### Assignment
When the records are reproduced, each one must match exactly, and no picture may be kept.

Stored items
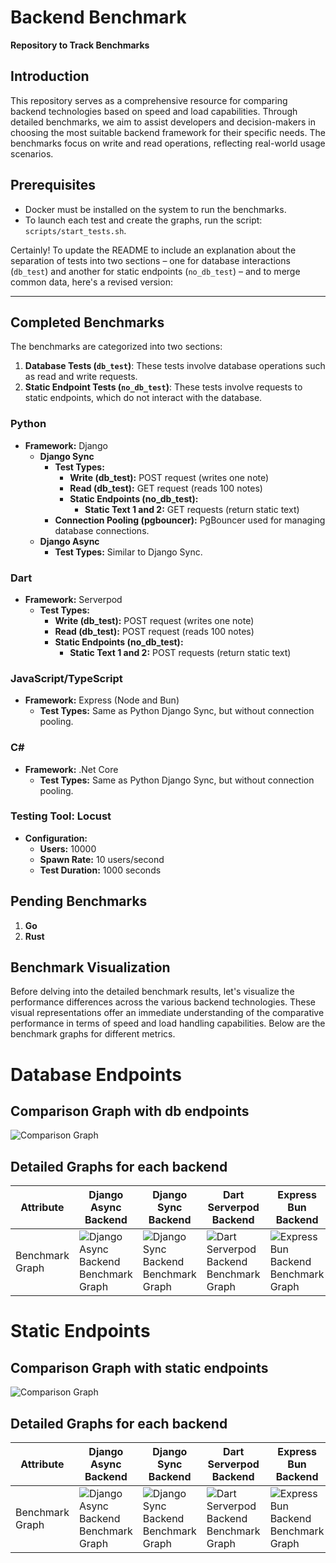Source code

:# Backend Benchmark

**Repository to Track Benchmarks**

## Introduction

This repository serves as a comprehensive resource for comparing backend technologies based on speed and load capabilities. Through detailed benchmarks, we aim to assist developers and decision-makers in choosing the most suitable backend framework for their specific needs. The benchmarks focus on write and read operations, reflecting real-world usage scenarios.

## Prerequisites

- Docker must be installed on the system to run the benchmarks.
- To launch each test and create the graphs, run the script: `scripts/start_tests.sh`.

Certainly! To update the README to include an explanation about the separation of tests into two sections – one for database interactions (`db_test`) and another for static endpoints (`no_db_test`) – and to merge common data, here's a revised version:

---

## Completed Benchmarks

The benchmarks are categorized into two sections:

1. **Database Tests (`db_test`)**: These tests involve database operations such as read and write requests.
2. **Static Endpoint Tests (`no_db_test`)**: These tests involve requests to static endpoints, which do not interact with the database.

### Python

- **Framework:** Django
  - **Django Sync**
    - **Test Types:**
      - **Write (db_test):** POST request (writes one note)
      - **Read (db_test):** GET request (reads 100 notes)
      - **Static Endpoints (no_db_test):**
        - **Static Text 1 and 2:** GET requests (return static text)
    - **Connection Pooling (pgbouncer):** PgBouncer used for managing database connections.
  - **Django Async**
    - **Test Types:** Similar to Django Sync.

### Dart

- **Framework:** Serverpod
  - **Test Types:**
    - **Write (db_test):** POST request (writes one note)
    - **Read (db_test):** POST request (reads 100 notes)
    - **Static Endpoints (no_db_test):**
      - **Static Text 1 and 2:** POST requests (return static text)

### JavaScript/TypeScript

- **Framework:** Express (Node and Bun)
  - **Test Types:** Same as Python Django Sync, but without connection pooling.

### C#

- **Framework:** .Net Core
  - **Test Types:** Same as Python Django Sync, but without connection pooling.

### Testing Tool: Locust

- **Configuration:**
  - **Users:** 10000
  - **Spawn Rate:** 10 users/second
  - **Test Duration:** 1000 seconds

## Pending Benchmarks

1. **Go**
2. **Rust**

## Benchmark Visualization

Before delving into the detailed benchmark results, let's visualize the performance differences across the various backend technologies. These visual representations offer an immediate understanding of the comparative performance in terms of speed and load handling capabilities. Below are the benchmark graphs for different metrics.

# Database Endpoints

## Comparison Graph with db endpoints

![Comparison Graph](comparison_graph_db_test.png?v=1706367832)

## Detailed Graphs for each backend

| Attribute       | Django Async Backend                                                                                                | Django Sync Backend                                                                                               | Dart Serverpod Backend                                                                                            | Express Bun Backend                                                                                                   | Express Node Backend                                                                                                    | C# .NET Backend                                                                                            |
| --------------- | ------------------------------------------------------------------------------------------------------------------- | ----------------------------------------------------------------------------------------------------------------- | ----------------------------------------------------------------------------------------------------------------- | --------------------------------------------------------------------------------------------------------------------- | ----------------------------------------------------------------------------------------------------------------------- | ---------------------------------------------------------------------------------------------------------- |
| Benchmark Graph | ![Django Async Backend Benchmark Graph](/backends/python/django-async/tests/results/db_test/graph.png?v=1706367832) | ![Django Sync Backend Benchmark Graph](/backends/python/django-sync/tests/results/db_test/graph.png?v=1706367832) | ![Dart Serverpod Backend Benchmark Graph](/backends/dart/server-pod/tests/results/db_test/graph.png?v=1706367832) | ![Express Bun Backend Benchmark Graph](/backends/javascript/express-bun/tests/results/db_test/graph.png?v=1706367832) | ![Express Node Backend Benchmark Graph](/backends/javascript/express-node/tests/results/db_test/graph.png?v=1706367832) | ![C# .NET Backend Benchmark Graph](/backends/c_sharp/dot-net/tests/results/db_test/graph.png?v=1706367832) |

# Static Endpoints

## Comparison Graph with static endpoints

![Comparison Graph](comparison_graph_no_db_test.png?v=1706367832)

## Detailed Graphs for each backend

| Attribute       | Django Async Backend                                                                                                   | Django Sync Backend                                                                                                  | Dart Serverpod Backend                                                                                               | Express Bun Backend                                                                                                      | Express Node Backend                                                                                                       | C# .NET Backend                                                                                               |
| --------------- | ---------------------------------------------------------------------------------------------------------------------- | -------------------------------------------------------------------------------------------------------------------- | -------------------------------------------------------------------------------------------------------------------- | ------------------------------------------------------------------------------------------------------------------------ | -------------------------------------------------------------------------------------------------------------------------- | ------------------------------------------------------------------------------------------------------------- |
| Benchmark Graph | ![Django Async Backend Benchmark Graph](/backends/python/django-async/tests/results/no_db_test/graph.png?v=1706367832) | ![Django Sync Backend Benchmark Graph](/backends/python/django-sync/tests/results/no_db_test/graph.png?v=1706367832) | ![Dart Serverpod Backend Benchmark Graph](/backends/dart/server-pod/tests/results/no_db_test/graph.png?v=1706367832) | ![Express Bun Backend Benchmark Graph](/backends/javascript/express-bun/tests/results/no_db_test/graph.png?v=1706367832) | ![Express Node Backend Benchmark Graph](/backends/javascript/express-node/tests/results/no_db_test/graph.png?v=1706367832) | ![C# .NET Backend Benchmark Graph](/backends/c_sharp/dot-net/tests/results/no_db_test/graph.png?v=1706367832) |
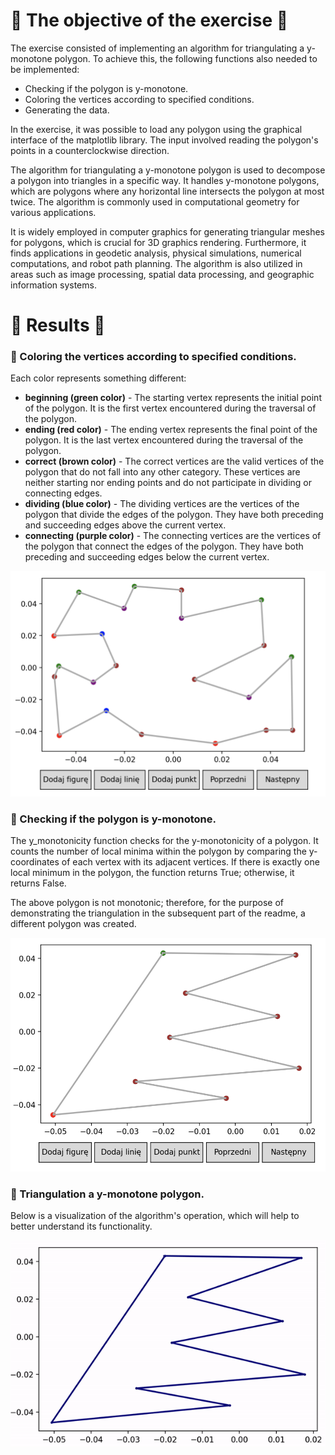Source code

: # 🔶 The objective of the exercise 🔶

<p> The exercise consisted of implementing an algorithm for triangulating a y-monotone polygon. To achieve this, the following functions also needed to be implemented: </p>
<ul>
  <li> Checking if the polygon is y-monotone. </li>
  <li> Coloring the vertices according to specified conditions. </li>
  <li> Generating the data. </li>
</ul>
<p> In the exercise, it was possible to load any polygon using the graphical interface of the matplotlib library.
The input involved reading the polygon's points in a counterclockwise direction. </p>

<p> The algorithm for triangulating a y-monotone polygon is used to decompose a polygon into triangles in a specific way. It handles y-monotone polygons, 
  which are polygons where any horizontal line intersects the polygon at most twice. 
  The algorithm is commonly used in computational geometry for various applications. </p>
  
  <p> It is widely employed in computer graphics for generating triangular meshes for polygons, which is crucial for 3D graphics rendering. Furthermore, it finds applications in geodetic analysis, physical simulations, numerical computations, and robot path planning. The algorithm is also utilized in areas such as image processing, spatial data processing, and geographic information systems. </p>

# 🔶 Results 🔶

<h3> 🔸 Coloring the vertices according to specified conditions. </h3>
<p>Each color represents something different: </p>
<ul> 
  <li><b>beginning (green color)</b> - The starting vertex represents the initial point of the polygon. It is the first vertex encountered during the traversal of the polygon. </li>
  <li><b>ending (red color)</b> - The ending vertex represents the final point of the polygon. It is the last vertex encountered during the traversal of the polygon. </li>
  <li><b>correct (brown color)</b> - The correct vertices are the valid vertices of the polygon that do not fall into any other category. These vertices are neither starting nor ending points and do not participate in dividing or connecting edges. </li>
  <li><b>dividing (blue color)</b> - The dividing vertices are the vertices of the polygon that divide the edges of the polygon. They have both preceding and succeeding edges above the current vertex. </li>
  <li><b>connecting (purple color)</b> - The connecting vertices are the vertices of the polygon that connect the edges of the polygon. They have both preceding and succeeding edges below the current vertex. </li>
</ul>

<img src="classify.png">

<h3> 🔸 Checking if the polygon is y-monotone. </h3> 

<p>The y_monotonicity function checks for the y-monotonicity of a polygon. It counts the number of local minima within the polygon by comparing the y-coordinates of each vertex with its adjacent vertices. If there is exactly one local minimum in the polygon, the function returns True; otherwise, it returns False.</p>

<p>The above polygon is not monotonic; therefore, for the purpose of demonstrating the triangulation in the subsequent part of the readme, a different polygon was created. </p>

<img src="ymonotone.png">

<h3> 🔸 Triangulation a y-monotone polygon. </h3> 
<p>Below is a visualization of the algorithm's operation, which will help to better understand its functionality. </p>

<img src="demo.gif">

### Response
Source code

:# Backend Benchmark

**Repository to Track Benchmarks**

## Introduction

This repository serves as a comprehensive resource for comparing backend technologies based on speed and load capabilities. Through detailed benchmarks, we aim to assist developers and decision-makers in choosing the most suitable backend framework for their specific needs. The benchmarks focus on write and read operations, reflecting real-world usage scenarios.

## Prerequisites

- Docker must be installed on the system to run the benchmarks.
- To launch each test and create the graphs, run the script: `scripts/start_tests.sh`.

Certainly! To update the README to include an explanation about the separation of tests into two sections – one for database interactions (`db_test`) and another for static endpoints (`no_db_test`) – and to merge common data, here's a revised version:

---

## Completed Benchmarks

The benchmarks are categorized into two sections:

1. **Database Tests (`db_test`)**: These tests involve database operations such as read and write requests.
2. **Static Endpoint Tests (`no_db_test`)**: These tests involve requests to static endpoints, which do not interact with the database.

### Python

- **Framework:** Django
  - **Django Sync**
    - **Test Types:**
      - **Write (db_test):** POST request (writes one note)
      - **Read (db_test):** GET request (reads 100 notes)
      - **Static Endpoints (no_db_test):**
        - **Static Text 1 and 2:** GET requests (return static text)
    - **Connection Pooling (pgbouncer):** PgBouncer used for managing database connections.
  - **Django Async**
    - **Test Types:** Similar to Django Sync.

### Dart

- **Framework:** Serverpod
  - **Test Types:**
    - **Write (db_test):** POST request (writes one note)
    - **Read (db_test):** POST request (reads 100 notes)
    - **Static Endpoints (no_db_test):**
      - **Static Text 1 and 2:** POST requests (return static text)

### JavaScript/TypeScript

- **Framework:** Express (Node and Bun)
  - **Test Types:** Same as Python Django Sync, but without connection pooling.

### C#

- **Framework:** .Net Core
  - **Test Types:** Same as Python Django Sync, but without connection pooling.

### Testing Tool: Locust

- **Configuration:**
  - **Users:** 10000
  - **Spawn Rate:** 10 users/second
  - **Test Duration:** 1000 seconds

## Pending Benchmarks

1. **Go**
2. **Rust**

## Benchmark Visualization

Before delving into the detailed benchmark results, let's visualize the performance differences across the various backend technologies. These visual representations offer an immediate understanding of the comparative performance in terms of speed and load handling capabilities. Below are the benchmark graphs for different metrics.

# Database Endpoints

## Comparison Graph with db endpoints

![Comparison Graph](comparison_graph_db_test.png?v=1706367832)

## Detailed Graphs for each backend

| Attribute       | Django Async Backend                                                                                                | Django Sync Backend                                                                                               | Dart Serverpod Backend                                                                                            | Express Bun Backend                                                                                                   | Express Node Backend                                                                                                    | C# .NET Backend                                                                                            |
| --------------- | ------------------------------------------------------------------------------------------------------------------- | ----------------------------------------------------------------------------------------------------------------- | ----------------------------------------------------------------------------------------------------------------- | --------------------------------------------------------------------------------------------------------------------- | ----------------------------------------------------------------------------------------------------------------------- | ---------------------------------------------------------------------------------------------------------- |
| Benchmark Graph | ![Django Async Backend Benchmark Graph](/backends/python/django-async/tests/results/db_test/graph.png?v=1706367832) | ![Django Sync Backend Benchmark Graph](/backends/python/django-sync/tests/results/db_test/graph.png?v=1706367832) | ![Dart Serverpod Backend Benchmark Graph](/backends/dart/server-pod/tests/results/db_test/graph.png?v=1706367832) | ![Express Bun Backend Benchmark Graph](/backends/javascript/express-bun/tests/results/db_test/graph.png?v=1706367832) | ![Express Node Backend Benchmark Graph](/backends/javascript/express-node/tests/results/db_test/graph.png?v=1706367832) | ![C# .NET Backend Benchmark Graph](/backends/c_sharp/dot-net/tests/results/db_test/graph.png?v=1706367832) |

# Static Endpoints

## Comparison Graph with static endpoints

![Comparison Graph](comparison_graph_no_db_test.png?v=1706367832)

## Detailed Graphs for each backend

| Attribute       | Django Async Backend                                                                                                   | Django Sync Backend                                                                                                  | Dart Serverpod Backend                                                                                               | Express Bun Backend                                                                                                      | Express Node Backend                                                                                                       | C# .NET Backend                                                                                               |
| --------------- | ---------------------------------------------------------------------------------------------------------------------- | -------------------------------------------------------------------------------------------------------------------- | -------------------------------------------------------------------------------------------------------------------- | ------------------------------------------------------------------------------------------------------------------------ | -------------------------------------------------------------------------------------------------------------------------- | ------------------------------------------------------------------------------------------------------------- |
| Benchmark Graph | ![Django Async Backend Benchmark Graph](/backends/python/django-async/tests/results/no_db_test/graph.png?v=1706367832) | ![Django Sync Backend Benchmark Graph](/backends/python/django-sync/tests/results/no_db_test/graph.png?v=1706367832) | ![Dart Serverpod Backend Benchmark Graph](/backends/dart/server-pod/tests/results/no_db_test/graph.png?v=1706367832) | ![Express Bun Backend Benchmark Graph](/backends/javascript/express-bun/tests/results/no_db_test/graph.png?v=1706367832) | ![Express Node Backend Benchmark Graph](/backends/javascript/express-node/tests/results/no_db_test/graph.png?v=1706367832) | ![C# .NET Backend Benchmark Graph](/backends/c_sharp/dot-net/tests/results/no_db_test/graph.png?v=1706367832) |
Source code

: # 🔶 The objective of the exercise 🔶

<p> The exercise consisted of implementing an algorithm for triangulating a y-monotone polygon. To achieve this, the following functions also needed to be implemented: </p>
<ul>
  <li> Checking if the polygon is y-monotone. </li>
  <li> Coloring the vertices according to specified conditions. </li>
  <li> Generating the data. </li>
</ul>
<p> In the exercise, it was possible to load any polygon using the graphical interface of the matplotlib library.
The input involved reading the polygon's points in a counterclockwise direction. </p>

<p> The algorithm for triangulating a y-monotone polygon is used to decompose a polygon into triangles in a specific way. It handles y-monotone polygons, 
  which are polygons where any horizontal line intersects the polygon at most twice. 
  The algorithm is commonly used in computational geometry for various applications. </p>
  
  <p> It is widely employed in computer graphics for generating triangular meshes for polygons, which is crucial for 3D graphics rendering. Furthermore, it finds applications in geodetic analysis, physical simulations, numerical computations, and robot path planning. The algorithm is also utilized in areas such as image processing, spatial data processing, and geographic information systems. </p>

# 🔶 Results 🔶

<h3> 🔸 Coloring the vertices according to specified conditions. </h3>
<p>Each color represents something different: </p>
<ul> 
  <li><b>beginning (green color)</b> - The starting vertex represents the initial point of the polygon. It is the first vertex encountered during the traversal of the polygon. </li>
  <li><b>ending (red color)</b> - The ending vertex represents the final point of the polygon. It is the last vertex encountered during the traversal of the polygon. </li>
  <li><b>correct (brown color)</b> - The correct vertices are the valid vertices of the polygon that do not fall into any other category. These vertices are neither starting nor ending points and do not participate in dividing or connecting edges. </li>
  <li><b>dividing (blue color)</b> - The dividing vertices are the vertices of the polygon that divide the edges of the polygon. They have both preceding and succeeding edges above the current vertex. </li>
  <li><b>connecting (purple color)</b> - The connecting vertices are the vertices of the polygon that connect the edges of the polygon. They have both preceding and succeeding edges below the current vertex. </li>
</ul>

<img src="classify.png">

<h3> 🔸 Checking if the polygon is y-monotone. </h3> 

<p>The y_monotonicity function checks for the y-monotonicity of a polygon. It counts the number of local minima within the polygon by comparing the y-coordinates of each vertex with its adjacent vertices. If there is exactly one local minimum in the polygon, the function returns True; otherwise, it returns False.</p>

<p>The above polygon is not monotonic; therefore, for the purpose of demonstrating the triangulation in the subsequent part of the readme, a different polygon was created. </p>

<img src="ymonotone.png">

<h3> 🔸 Triangulation a y-monotone polygon. </h3> 
<p>Below is a visualization of the algorithm's operation, which will help to better understand its functionality. </p>

<img src="demo.gif">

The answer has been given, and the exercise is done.